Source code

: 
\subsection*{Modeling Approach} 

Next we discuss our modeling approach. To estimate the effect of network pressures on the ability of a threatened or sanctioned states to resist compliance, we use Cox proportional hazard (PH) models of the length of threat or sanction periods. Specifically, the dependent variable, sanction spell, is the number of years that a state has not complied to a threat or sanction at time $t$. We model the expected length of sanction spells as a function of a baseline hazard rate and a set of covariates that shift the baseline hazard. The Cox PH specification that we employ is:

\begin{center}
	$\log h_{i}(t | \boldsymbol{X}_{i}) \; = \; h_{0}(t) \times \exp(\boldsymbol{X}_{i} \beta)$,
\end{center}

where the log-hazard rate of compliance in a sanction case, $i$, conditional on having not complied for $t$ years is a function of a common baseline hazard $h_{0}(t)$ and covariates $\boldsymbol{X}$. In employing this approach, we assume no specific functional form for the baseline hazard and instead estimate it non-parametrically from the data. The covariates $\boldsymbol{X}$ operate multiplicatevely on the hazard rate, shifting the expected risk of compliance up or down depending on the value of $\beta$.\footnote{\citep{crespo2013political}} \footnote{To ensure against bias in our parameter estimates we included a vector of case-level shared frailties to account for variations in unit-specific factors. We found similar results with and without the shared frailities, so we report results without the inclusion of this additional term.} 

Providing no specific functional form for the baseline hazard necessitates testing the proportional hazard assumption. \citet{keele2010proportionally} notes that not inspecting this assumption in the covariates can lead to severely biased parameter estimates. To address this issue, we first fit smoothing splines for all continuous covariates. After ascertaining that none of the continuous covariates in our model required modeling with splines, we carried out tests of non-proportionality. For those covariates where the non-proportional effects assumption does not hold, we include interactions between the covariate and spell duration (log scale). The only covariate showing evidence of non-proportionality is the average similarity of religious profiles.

◆ ◆ ◆ ◆ ◆ ◆ ◆

_PROBLEM TO WORK ON:_ Restate every entry above word for word.

_ANSWER SPACE:_
Source code

: 
\subsection*{Modeling Approach} 

Next we discuss our modeling approach. To estimate the effect of network pressures on the ability of a threatened or sanctioned states to resist compliance, we use Cox proportional hazard (PH) models of the length of threat or sanction periods. Specifically, the dependent variable, sanction spell, is the number of years that a state has not complied to a threat or sanction at time $t$. We model the expected length of sanction spells as a function of a baseline hazard rate and a set of covariates that shift the baseline hazard. The Cox PH specification that we employ is:

\begin{center}
	$\log h_{i}(t | \boldsymbol{X}_{i}) \; = \; h_{0}(t) \times \exp(\boldsymbol{X}_{i} \beta)$,
\end{center}

where the log-hazard rate of compliance in a sanction case, $i$, conditional on having not complied for $t$ years is a function of a common baseline hazard $h_{0}(t)$ and covariates $\boldsymbol{X}$. In employing this approach, we assume no specific functional form for the baseline hazard and instead estimate it non-parametrically from the data. The covariates $\boldsymbol{X}$ operate multiplicatevely on the hazard rate, shifting the expected risk of compliance up or down depending on the value of $\beta$.\footnote{\citep{crespo2013political}} \footnote{To ensure against bias in our parameter estimates we included a vector of case-level shared frailties to account for variations in unit-specific factors. We found similar results with and without the shared frailities, so we report results without the inclusion of this additional term.} 

Providing no specific functional form for the baseline hazard necessitates testing the proportional hazard assumption. \citet{keele2010proportionally} notes that not inspecting this assumption in the covariates can lead to severely biased parameter estimates. To address this issue, we first fit smoothing splines for all continuous covariates. After ascertaining that none of the continuous covariates in our model required modeling with splines, we carried out tests of non-proportionality. For those covariates where the non-proportional effects assumption does not hold, we include interactions between the covariate and spell duration (log scale). The only covariate showing evidence of non-proportionality is the average similarity of religious profiles.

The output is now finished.